§ Work to complete
Scan the records for the string "dépoli"; copy each line where it occurs.

════

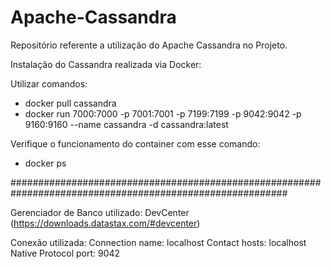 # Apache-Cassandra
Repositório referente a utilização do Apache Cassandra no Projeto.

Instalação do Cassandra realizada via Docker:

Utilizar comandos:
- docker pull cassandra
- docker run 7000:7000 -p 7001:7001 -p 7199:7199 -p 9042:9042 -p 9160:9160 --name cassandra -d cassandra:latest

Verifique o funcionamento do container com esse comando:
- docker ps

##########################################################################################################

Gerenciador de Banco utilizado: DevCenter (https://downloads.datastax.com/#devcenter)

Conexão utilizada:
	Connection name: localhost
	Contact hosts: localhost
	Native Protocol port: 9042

════

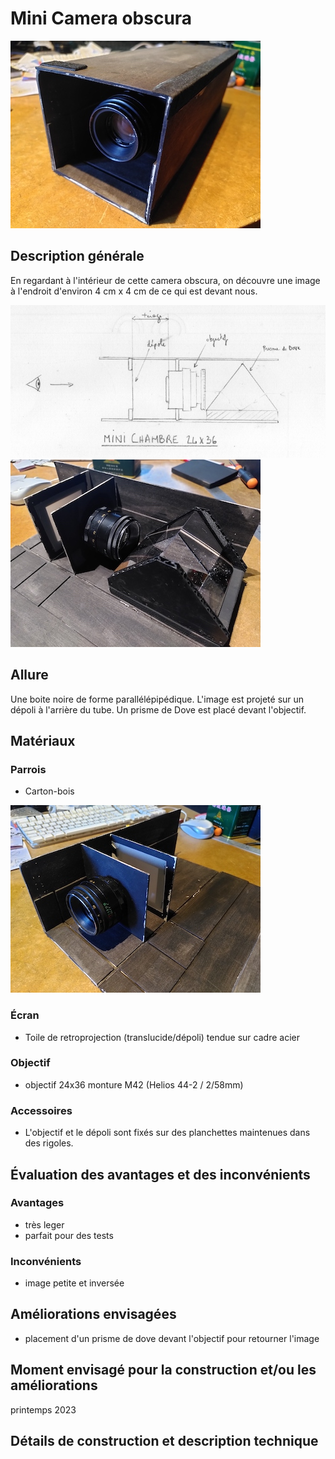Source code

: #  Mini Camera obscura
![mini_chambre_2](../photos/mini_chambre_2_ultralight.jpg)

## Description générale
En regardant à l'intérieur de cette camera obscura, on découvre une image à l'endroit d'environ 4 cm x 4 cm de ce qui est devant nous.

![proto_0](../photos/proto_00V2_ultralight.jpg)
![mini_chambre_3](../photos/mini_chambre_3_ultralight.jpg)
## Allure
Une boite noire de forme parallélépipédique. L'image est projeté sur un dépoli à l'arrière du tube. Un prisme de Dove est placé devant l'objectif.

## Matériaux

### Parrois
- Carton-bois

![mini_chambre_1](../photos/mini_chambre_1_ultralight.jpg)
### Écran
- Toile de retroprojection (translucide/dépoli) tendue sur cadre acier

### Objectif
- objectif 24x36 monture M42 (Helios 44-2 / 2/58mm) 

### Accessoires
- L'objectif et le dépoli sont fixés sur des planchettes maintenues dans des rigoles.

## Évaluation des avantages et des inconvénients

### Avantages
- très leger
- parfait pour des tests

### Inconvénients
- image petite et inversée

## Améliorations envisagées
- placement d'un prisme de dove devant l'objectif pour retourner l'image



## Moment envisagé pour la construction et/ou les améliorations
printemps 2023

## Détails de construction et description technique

════

§ Finished exercise
Une boite noire de forme parallélépipédique. L'image est projeté sur un dépoli à l'arrière du tube. Un prisme de Dove est placé devant l'objectif.
- Toile de retroprojection (translucide/dépoli) tendue sur cadre acier
- L'objectif et le dépoli sont fixés sur des planchettes maintenues dans des rigoles.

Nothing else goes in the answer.